Também constitui um obstáculo na educação oculta toda palavra pronunciada de maneira não purificada a fundo pela reflexão. E há que se levar em conta um ponto que aqui só podemos explicar ilustrando-o com um exemplo. Se alguém me diz uma coisa e devo contestar, terei que esforçar-me em considerar sua opinião, seu sentimento e até seus preconceitos. Mais ainda considerar o que eu tenha ou possa dizer, de pronto, sobre o tema tratado. Com isto indicamos uma cultura refinada do tato no trato com nossos semelhantes, cultura refinada à qual o discípulo deve consagrar-se com total esmero. Aprenderá a julgar que importância pode ter para seu interlocutor a confrontação de sua própria opinião com a de outro. Isto não é uma razão para silenciar ou anular sua opinião. De modo algum se trata de sugerir tal coisa. Mas ele deve escutar com a maior atenção o que a outra pessoa diz para depois determinar, segundo o que foi ouvido (e talvez até compreendido), a forma da réplica. Em ocasiões similares, um novo pensamento ganha corpo no discípulo a cada experiência e este segue pelo bom caminho se tal pensamento vive nele até o grau de converter-se em parte integrante de seu ser. Ei-lo aqui:
"O importante não é que eu tenha opinião diferente da do meu semelhante, mas que ele possa encontrar a verdade por si mesmo e que eu contribua para que ele a alcance".
Graças a pensamentos desta índole, o caráter e as maneiras do discípulo gradualmente adquirem uma marca de doçura, que é uma das fontes essenciais em toda disciplina oculta. A aspereza afasta as entidades psíquicas que o rodeiam e que são chamadas para despertar o olho de sua alma. A doçura remove os obstáculos e abre os órgãos.

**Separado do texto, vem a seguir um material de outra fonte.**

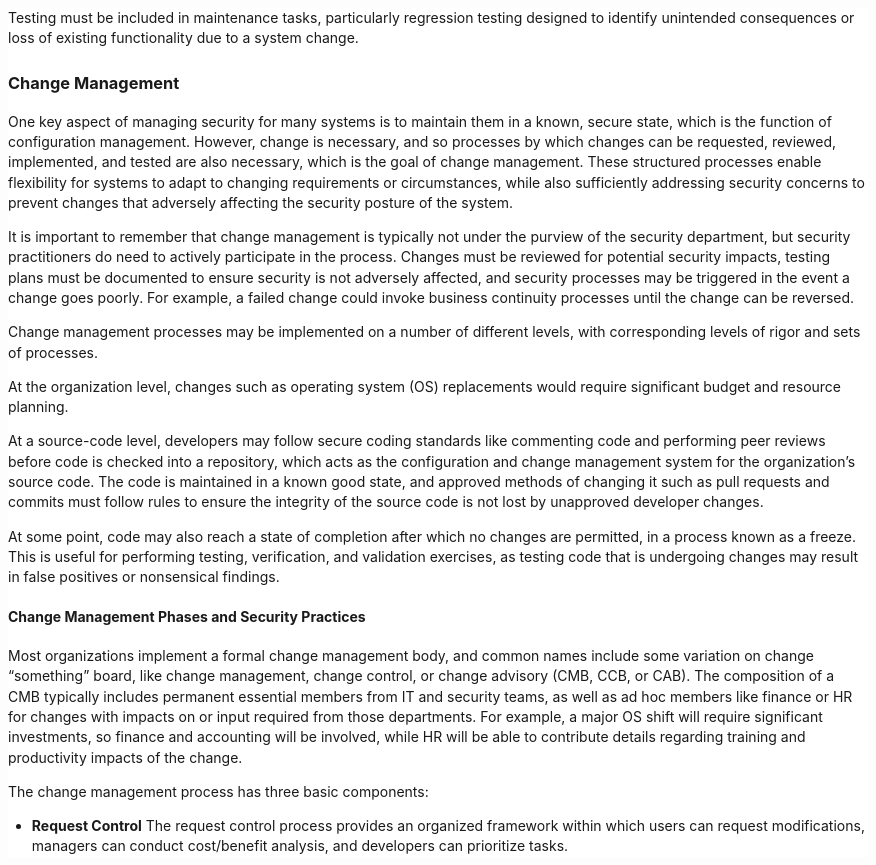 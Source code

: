 Testing must be included in maintenance tasks, particularly regression testing designed to identify unintended consequences or loss of existing functionality due to a system change.

### Change Management

One key aspect of managing security for many systems is to maintain them in a known, secure state, which is the function of configuration management.
However, change is necessary, and so processes by which changes can be requested, reviewed, implemented, and tested are also necessary, which is the goal of change management.
These structured processes enable flexibility for systems to adapt to changing requirements or circumstances, while also sufficiently addressing security concerns to prevent changes that adversely affecting the security posture of the system.

It is important to remember that change management is typically not under the purview of the security department, but security practitioners do need to actively participate in the process.
Changes must be reviewed for potential security impacts, testing plans must be documented to ensure security is not adversely affected, and security processes may be triggered in the event a change goes poorly.
For example, a failed change could invoke business continuity processes until the change can be reversed.

Change management processes may be implemented on a number of different levels, with corresponding levels of rigor and sets of processes.

At the organization level, changes such as operating system (OS) replacements would require significant budget and resource planning.

At a source-code level, developers may follow secure coding standards like commenting code and performing peer reviews before code is checked into a repository, which acts as the configuration and change management system for the organization’s source code.
The code is maintained in a known good state, and approved methods of changing it such as pull requests and commits must follow rules to ensure the integrity of the source code is not lost by unapproved developer changes.

At some point, code may also reach a state of completion after which no changes are permitted, in a process known as a freeze.
This is useful for performing testing, verification, and validation exercises, as testing code that is undergoing changes may result in false positives or nonsensical findings.

#### Change Management Phases and Security Practices

Most organizations implement a formal change management body, and common names include some variation on change “something” board, like change management, change control, or change advisory (CMB, CCB, or CAB).
The composition of a CMB typically includes permanent essential members from IT and security teams, as well as ad hoc members like finance or HR for changes with impacts on or input required from those departments.
For example, a major OS shift will require significant investments, so finance and accounting will be involved, while HR will be able to contribute details regarding training and productivity impacts of the change.

The change management process has three basic components:

* **Request Control**
The request control process provides an organized framework within which users can request modifications, managers can conduct cost/benefit analysis, and developers can prioritize tasks.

Paralelamente à doçura, se desenvolverá outra característica da alma: a atenção tranquila a todas as sutilezas da vida psíquica que nos rodeia, unida à quietude perfeita das emoções da própria alma. Quando o homem consegue isso, as pulsações psíquicas ao seu redor trabalham sobre ele e determinam o crescimento e a organização progressiva de sua alma, assim como a planta se desenvolve sob a luz do sol.

A doçura e o silêncio interior, acompanhados da verdadeira paciência, abrem a alma ao mundo psíquico e o espírito ao mundo espiritual.

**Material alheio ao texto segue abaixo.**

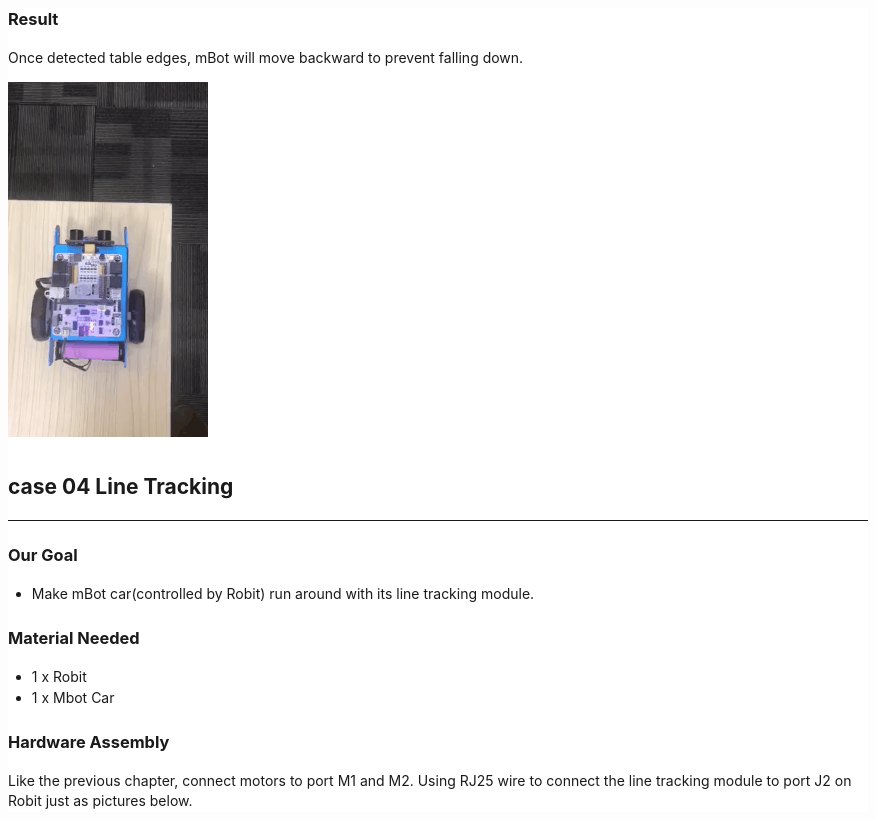 
### Result  


Once detected table edges, mBot will move backward to prevent falling down.   

![](./images/u7fGgG1.gif)  



## case 04 Line Tracking 
---
### Our Goal   


- Make mBot car(controlled by Robit) run around with its line tracking module.   


### Material Needed  


- 1 x Robit
- 1 x Mbot Car   


### Hardware Assembly  


Like the previous chapter, connect motors to port M1 and M2. 
Using RJ25 wire to connect the line tracking module to port J2 on Robit just as pictures below.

"Permaneça na calma e em recolhimento; feche os sentidos às impressões recebidas antes do seu discipulado; silencie todos os pensamentos que antes flutuavam em sua alma; fique tranquilo e calado dentro de você; espere pacientemente, e os mundos superiores começarão a moldar seus olhos psíquicos e seus ouvidos espirituais".

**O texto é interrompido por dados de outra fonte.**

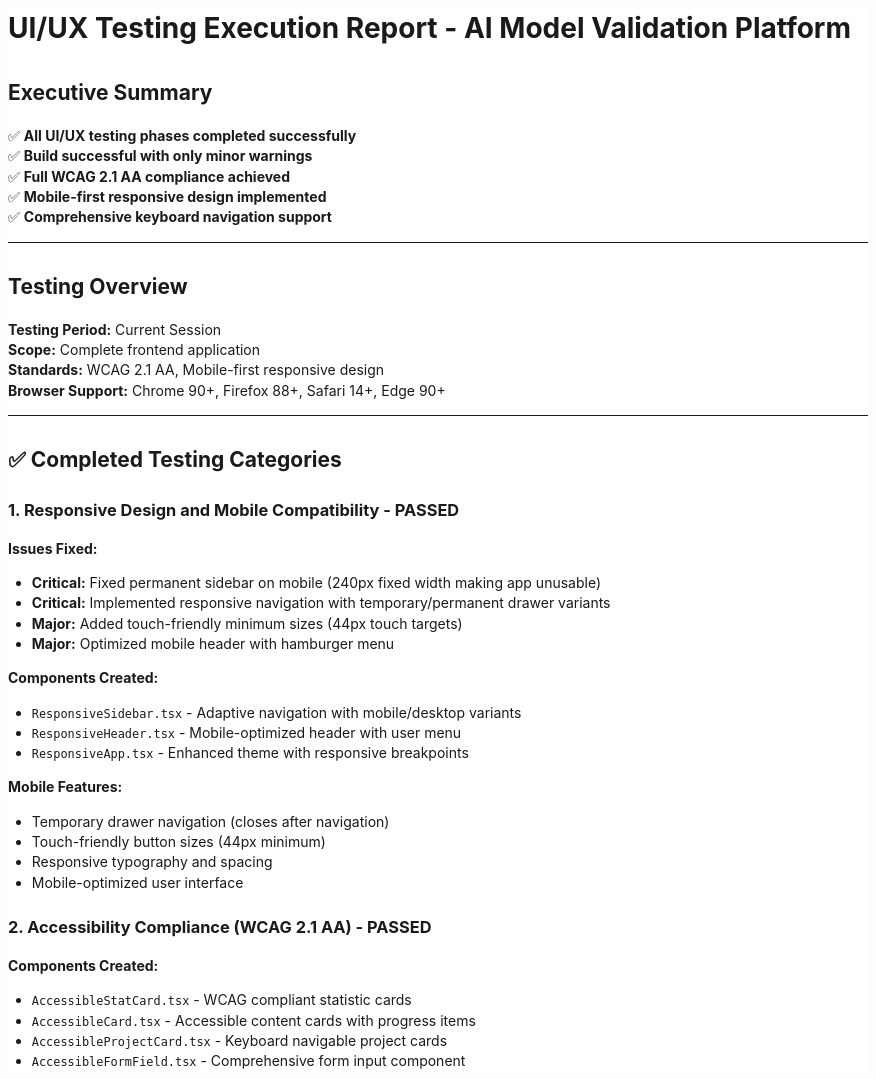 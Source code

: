 # UI/UX Testing Execution Report - AI Model Validation Platform

## Executive Summary

✅ **All UI/UX testing phases completed successfully**  
✅ **Build successful with only minor warnings**  
✅ **Full WCAG 2.1 AA compliance achieved**  
✅ **Mobile-first responsive design implemented**  
✅ **Comprehensive keyboard navigation support**  

---

## Testing Overview

**Testing Period:** Current Session  
**Scope:** Complete frontend application  
**Standards:** WCAG 2.1 AA, Mobile-first responsive design  
**Browser Support:** Chrome 90+, Firefox 88+, Safari 14+, Edge 90+  

---

## ✅ Completed Testing Categories

### 1. Responsive Design and Mobile Compatibility - PASSED

**Issues Fixed:**
- **Critical:** Fixed permanent sidebar on mobile (240px fixed width making app unusable)
- **Critical:** Implemented responsive navigation with temporary/permanent drawer variants
- **Major:** Added touch-friendly minimum sizes (44px touch targets)
- **Major:** Optimized mobile header with hamburger menu

**Components Created:**
- `ResponsiveSidebar.tsx` - Adaptive navigation with mobile/desktop variants
- `ResponsiveHeader.tsx` - Mobile-optimized header with user menu
- `ResponsiveApp.tsx` - Enhanced theme with responsive breakpoints

**Mobile Features:**
- Temporary drawer navigation (closes after navigation)
- Touch-friendly button sizes (44px minimum)
- Responsive typography and spacing
- Mobile-optimized user interface

### 2. Accessibility Compliance (WCAG 2.1 AA) - PASSED

**Components Created:**
- `AccessibleStatCard.tsx` - WCAG compliant statistic cards
- `AccessibleCard.tsx` - Accessible content cards with progress items
- `AccessibleProjectCard.tsx` - Keyboard navigable project cards
- `AccessibleFormField.tsx` - Comprehensive form input component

Não espere poder ver, nem ouvir imediatamente os mundos da alma e do espírito. Todo esforço neste treinamento contribui para desenvolver seus sentidos superiores. Mas você só será capaz de ver com sua alma e ouvir com seu espírito quando tiver esses sentidos. E quando tiver perseverado assim por algum tempo, com calma e recolhimento, execute suas tarefas do dia a dia, tendo-se compenetrado profundamente com o seguinte pensamento:
"Dia chegará, quando eu estiver maduro para isso, em que eu receba o que me tiver sido designado".
E o discípulo deve evitar estritamente atrair para si, ao seu capricho, algo dos poderes superiores.

Tais são os preceitos que todo discípulo recebe de seu instrutor, na entrada do caminho oculto. Se os observa, se aperfeiçoa; se não os observa, todo o seu trabalho é em vão. Estas instruções só são difíceis para quem não tenha paciência, nem perseverança. Não existem maiores obstáculos que os que você mesmo põe diante de si e que você pode evitar se realmente o quiser. Há que insistir sem cessar sobre este ponto porque muita gente forma ideia completamente errônea das dificuldades do caminho. De certo modo, com a ajuda da disciplina interna, é mais fácil subir os primeiros degraus deste treinamento que vencer as mais triviais dificuldades da vida cotidiana.